# KKL question



## GigHarborGSD (Dec 7, 2015)

I'm researching breeders because I want to get a GSD puppy. I've come to understand that KKL1 means recommended for breeding and KKL2 is suitable for breeding.

Both sets of the parents of the breeding pair are KKL1a.

The breeding pair is listed as KKL, but without the 1 or 2. What does KKL mean without the 1 or 2?


----------



## wolfstraum (May 2, 2003)

There is no longer a KKL2 or KKL1 - this is now just KKL or not. They no longer split it into 1 and 2.

GENERALLY in the past - most showlines would go KKL1 and working lines KKL2....then slowing more working lines were going KKL1....my first titled dog went KKL1 when it was rare for that to happen....

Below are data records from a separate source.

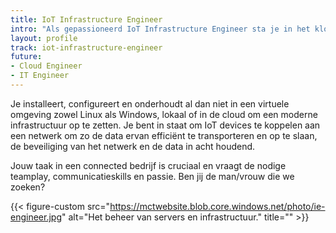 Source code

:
 ```yaml
---
title: IoT Infrastructure Engineer
intro: "Als gepassioneerd IoT Infrastructure Engineer sta je in het kloppend hart van de onderneming. Je onderhoudt het netwerk en servers met aandacht voor bedrijfscontinuïteit. Je hebt daarbij oog voor de modernste beveiliging tegen externe en interne bedreigingen."
layout: profile
track: iot-infrastructure-engineer
future:
- Cloud Engineer
- IT Engineer
---
```


Je installeert, configureert en onderhoudt al dan niet in een virtuele omgeving zowel Linux als Windows, lokaal of in de cloud om een moderne infrastructuur op te zetten. Je bent in staat om IoT devices te koppelen aan een netwerk om zo de data ervan efficiënt te transporteren en op te slaan, de beveiliging van het netwerk en de data in acht houdend.

Jouw taak in een connected bedrijf is cruciaal en vraagt de nodige teamplay, communicatieskills en passie. Ben jij de man/vrouw die we zoeken?

{{< figure-custom src="https://mctwebsite.blob.core.windows.net/photo/ie-engineer.jpg" alt="Het beheer van servers en infrastructuur." title="" >}}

Are you looking for a showline (black and tan/red) puppy? Where are you located?

Lee


----------



## GigHarborGSD (Dec 7, 2015)

wolfstraum said:


> There is no longer a KKL2 or KKL1 - this is now just KKL or not. They no longer split it into 1 and 2.
> 
> GENERALLY in the past - most showlines would go KKL1 and working lines KKL2....then slowing more working lines were going KKL1....my first titled dog went KKL1 when it was rare for that to happen....
> 
> ...


Thanks for the response. That clears things up.

At first I thought I was looking for a lower drive working line. But, the more I research things, it looks like a show line would be a better fit. I live about an hour away from Seattle.


----------